• **What the task asks**
From the first line of the data through the line containing "almost no dirty", return each line exactly.

__________

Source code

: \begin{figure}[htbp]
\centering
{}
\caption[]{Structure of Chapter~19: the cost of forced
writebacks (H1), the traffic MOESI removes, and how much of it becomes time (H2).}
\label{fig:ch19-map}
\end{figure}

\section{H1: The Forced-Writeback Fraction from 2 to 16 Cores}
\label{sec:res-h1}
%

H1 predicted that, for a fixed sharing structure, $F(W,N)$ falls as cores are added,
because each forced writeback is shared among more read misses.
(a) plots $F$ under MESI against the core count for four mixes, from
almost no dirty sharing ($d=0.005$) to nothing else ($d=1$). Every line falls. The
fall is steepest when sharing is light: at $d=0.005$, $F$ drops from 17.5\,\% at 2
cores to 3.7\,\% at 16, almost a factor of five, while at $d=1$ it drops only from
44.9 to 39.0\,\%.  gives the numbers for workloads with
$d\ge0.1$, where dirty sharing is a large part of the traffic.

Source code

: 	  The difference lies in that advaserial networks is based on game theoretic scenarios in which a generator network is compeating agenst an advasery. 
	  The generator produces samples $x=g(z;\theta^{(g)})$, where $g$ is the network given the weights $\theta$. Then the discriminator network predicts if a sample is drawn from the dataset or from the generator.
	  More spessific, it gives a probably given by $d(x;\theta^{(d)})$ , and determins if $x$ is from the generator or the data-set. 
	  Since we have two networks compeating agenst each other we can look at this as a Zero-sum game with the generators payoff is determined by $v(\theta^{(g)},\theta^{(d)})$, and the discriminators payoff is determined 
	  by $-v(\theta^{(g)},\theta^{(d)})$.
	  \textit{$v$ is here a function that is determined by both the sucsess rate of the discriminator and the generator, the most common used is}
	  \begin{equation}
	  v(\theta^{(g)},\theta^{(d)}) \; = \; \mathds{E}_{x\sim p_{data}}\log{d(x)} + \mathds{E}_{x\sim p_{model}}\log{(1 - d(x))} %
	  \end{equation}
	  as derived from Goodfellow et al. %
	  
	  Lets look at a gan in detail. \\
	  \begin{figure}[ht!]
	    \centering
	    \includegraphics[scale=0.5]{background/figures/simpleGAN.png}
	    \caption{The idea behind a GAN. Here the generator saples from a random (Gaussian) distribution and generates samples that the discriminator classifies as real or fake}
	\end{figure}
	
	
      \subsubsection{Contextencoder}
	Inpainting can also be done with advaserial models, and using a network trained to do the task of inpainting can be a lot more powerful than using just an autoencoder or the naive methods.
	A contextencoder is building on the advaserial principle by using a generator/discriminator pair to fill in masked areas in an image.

__________

• **Answer section**
Source code

: \begin{figure}[htbp]
\centering
{}
\caption[]{Structure of Chapter~19: the cost of forced
writebacks (H1), the traffic MOESI removes, and how much of it becomes time (H2).}
\label{fig:ch19-map}
\end{figure}

\section{H1: The Forced-Writeback Fraction from 2 to 16 Cores}
\label{sec:res-h1}
%

H1 predicted that, for a fixed sharing structure, $F(W,N)$ falls as cores are added,
because each forced writeback is shared among more read misses.
(a) plots $F$ under MESI against the core count for four mixes, from
almost no dirty sharing ($d=0.005$) to nothing else ($d=1$). Every line falls. The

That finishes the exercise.